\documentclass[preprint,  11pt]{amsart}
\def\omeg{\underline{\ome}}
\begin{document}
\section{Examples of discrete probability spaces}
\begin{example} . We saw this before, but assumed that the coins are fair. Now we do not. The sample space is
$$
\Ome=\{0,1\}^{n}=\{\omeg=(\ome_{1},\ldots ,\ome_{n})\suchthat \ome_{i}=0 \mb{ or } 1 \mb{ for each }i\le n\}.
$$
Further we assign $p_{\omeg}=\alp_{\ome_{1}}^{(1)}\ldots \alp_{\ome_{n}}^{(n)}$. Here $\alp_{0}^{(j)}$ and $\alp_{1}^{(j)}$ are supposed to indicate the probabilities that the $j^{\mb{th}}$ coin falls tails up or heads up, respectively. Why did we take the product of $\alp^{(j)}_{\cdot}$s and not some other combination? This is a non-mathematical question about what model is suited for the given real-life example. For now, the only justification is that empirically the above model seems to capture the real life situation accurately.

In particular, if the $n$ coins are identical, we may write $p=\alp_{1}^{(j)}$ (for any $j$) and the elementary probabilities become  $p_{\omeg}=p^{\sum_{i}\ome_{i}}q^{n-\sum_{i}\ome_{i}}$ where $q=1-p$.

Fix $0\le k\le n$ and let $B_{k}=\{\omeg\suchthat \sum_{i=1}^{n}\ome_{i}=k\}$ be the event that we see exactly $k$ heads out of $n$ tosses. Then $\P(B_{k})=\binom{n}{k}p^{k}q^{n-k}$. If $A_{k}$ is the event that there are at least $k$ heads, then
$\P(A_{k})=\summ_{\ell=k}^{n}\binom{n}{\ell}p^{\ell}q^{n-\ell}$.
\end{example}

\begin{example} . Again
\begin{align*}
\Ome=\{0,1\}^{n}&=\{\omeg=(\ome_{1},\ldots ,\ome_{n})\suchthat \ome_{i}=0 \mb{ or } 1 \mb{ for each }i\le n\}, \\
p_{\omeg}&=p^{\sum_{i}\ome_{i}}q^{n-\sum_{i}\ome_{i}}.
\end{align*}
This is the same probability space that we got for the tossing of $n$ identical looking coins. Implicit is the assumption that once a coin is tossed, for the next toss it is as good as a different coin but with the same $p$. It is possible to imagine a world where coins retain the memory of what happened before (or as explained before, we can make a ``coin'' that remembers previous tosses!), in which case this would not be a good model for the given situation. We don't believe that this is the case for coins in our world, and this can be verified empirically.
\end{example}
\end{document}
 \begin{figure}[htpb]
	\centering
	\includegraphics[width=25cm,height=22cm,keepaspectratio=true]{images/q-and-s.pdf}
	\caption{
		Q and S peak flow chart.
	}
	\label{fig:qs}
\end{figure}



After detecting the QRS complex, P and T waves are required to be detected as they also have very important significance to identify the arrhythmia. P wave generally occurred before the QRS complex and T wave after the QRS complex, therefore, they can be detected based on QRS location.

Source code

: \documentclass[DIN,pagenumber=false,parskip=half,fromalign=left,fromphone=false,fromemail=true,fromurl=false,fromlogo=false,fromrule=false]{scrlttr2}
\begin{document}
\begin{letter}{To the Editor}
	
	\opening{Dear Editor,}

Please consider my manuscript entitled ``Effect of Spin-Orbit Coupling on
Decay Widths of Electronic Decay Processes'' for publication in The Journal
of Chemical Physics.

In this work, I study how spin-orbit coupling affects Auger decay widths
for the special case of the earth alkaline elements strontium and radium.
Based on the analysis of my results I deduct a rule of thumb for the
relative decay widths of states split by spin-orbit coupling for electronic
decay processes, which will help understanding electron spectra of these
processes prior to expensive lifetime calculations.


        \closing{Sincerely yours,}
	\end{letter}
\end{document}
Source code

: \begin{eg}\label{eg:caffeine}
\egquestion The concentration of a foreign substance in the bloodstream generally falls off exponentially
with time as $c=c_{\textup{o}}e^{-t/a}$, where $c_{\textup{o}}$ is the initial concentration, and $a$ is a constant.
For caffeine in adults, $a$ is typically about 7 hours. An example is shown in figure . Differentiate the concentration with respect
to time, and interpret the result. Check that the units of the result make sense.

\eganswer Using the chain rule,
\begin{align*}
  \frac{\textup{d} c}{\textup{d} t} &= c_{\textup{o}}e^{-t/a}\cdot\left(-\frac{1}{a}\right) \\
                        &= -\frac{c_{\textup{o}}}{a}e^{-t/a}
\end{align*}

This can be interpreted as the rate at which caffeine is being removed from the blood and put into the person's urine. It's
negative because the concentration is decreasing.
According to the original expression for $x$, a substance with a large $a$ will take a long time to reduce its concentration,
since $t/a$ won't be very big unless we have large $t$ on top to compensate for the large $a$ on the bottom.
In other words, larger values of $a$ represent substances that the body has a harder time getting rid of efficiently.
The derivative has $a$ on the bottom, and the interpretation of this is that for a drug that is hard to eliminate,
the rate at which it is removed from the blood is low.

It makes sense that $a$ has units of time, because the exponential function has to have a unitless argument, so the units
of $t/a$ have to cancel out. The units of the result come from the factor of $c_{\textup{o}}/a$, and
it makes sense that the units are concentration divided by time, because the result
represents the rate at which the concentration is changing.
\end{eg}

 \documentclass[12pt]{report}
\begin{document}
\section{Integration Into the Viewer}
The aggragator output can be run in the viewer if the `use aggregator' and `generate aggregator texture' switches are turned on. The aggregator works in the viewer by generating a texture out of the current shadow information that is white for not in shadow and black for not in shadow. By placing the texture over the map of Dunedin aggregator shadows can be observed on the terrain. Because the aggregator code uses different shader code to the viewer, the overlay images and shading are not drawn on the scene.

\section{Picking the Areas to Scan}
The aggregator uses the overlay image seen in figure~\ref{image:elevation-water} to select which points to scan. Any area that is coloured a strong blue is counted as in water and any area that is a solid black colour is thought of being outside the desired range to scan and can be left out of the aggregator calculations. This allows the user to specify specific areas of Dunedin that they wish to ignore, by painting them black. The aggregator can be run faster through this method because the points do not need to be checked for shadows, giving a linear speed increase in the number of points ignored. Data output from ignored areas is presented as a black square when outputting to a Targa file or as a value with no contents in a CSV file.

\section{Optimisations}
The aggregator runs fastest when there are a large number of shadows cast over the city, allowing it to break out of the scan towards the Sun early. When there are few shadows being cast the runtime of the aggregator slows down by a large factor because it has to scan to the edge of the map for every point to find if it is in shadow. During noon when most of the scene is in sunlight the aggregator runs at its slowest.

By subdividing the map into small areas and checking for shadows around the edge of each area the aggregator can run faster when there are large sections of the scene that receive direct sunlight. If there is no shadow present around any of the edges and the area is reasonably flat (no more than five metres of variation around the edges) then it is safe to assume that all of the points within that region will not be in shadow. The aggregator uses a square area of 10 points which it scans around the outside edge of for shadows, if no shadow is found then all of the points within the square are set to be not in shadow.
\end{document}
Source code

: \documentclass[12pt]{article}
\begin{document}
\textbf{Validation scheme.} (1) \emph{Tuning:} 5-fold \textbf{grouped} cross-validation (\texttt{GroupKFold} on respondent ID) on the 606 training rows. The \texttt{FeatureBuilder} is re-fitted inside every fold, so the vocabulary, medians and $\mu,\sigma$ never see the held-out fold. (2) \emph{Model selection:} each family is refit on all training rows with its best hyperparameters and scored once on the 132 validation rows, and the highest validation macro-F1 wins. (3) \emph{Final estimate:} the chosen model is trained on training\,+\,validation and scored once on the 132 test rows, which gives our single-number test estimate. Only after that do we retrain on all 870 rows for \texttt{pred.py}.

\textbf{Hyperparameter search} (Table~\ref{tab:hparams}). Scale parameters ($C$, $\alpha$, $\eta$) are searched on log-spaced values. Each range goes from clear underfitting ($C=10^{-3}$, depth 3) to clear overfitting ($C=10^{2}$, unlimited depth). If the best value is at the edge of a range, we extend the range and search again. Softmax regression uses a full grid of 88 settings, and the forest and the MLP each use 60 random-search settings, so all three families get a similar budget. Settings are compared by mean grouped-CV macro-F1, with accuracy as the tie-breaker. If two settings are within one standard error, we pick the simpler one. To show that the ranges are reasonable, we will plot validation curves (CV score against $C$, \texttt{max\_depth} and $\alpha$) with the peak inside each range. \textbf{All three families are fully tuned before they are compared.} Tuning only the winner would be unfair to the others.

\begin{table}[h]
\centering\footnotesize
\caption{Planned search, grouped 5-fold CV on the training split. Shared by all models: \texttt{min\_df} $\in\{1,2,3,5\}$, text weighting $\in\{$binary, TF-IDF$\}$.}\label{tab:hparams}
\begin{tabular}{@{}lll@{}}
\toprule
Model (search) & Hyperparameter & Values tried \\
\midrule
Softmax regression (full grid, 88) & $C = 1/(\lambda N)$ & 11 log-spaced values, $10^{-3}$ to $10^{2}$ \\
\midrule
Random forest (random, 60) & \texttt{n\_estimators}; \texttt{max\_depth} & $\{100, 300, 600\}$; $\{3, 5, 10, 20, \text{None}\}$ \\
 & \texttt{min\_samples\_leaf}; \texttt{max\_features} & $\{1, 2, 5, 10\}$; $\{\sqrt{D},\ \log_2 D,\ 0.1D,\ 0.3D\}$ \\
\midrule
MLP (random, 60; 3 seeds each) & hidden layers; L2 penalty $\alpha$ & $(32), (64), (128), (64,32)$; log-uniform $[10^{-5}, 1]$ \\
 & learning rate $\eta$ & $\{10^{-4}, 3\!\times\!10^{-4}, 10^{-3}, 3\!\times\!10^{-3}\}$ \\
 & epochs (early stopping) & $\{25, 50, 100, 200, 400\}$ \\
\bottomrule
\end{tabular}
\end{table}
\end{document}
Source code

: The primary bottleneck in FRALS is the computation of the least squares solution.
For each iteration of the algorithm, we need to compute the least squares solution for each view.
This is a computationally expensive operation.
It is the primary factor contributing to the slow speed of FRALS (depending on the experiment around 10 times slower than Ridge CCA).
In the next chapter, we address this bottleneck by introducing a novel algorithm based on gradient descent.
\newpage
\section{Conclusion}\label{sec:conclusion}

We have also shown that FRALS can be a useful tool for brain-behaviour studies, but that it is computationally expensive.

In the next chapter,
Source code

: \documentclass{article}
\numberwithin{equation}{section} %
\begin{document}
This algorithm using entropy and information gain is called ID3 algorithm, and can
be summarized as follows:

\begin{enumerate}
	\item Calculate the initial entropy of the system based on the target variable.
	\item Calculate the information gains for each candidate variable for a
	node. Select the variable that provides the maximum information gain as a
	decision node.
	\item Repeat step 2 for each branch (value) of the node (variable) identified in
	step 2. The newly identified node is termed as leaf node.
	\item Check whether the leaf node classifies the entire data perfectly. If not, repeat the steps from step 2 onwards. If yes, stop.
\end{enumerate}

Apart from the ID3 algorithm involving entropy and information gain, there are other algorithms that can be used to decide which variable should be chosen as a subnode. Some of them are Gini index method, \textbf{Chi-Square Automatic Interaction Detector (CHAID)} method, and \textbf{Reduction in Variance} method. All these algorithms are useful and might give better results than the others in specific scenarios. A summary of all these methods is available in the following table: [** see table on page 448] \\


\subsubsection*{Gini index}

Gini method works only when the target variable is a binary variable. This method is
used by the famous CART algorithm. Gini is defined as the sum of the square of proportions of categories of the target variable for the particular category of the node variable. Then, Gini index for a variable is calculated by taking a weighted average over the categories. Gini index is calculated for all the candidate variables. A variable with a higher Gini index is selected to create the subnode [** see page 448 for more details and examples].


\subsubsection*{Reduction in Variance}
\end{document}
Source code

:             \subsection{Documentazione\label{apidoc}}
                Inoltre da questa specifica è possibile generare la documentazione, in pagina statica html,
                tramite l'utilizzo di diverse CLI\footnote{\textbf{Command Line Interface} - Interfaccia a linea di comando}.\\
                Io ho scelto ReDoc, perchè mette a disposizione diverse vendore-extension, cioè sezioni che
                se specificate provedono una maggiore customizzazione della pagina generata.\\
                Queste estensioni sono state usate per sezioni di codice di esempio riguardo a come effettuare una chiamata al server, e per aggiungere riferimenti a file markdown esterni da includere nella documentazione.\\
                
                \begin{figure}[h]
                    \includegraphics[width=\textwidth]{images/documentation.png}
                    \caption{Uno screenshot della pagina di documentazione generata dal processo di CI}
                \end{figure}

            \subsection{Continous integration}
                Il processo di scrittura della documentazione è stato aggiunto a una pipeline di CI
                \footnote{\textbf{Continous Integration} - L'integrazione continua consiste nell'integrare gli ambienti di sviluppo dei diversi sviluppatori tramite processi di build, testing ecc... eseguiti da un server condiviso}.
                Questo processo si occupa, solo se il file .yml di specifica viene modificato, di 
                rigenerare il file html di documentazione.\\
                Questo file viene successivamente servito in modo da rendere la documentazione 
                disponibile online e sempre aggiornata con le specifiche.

****

Copy the lines above exactly, beginning at the line that has "In other words, larger" and stopping after the line that has "the Areas to", and omit the rest.

Solution to this task:
In other words, larger values of $a$ represent substances that the body has a harder time getting rid of efficiently.
The derivative has $a$ on the bottom, and the interpretation of this is that for a drug that is hard to eliminate,
the rate at which it is removed from the blood is low.

It makes sense that $a$ has units of time, because the exponential function has to have a unitless argument, so the units
of $t/a$ have to cancel out. The units of the result come from the factor of $c_{\textup{o}}/a$, and
it makes sense that the units are concentration divided by time, because the result
represents the rate at which the concentration is changing.
\end{eg}

 \documentclass[12pt]{report}
\begin{document}
\section{Integration Into the Viewer}
The aggragator output can be run in the viewer if the `use aggregator' and `generate aggregator texture' switches are turned on. The aggregator works in the viewer by generating a texture out of the current shadow information that is white for not in shadow and black for not in shadow. By placing the texture over the map of Dunedin aggregator shadows can be observed on the terrain. Because the aggregator code uses different shader code to the viewer, the overlay images and shading are not drawn on the scene.

\section{Picking the Areas to Scan}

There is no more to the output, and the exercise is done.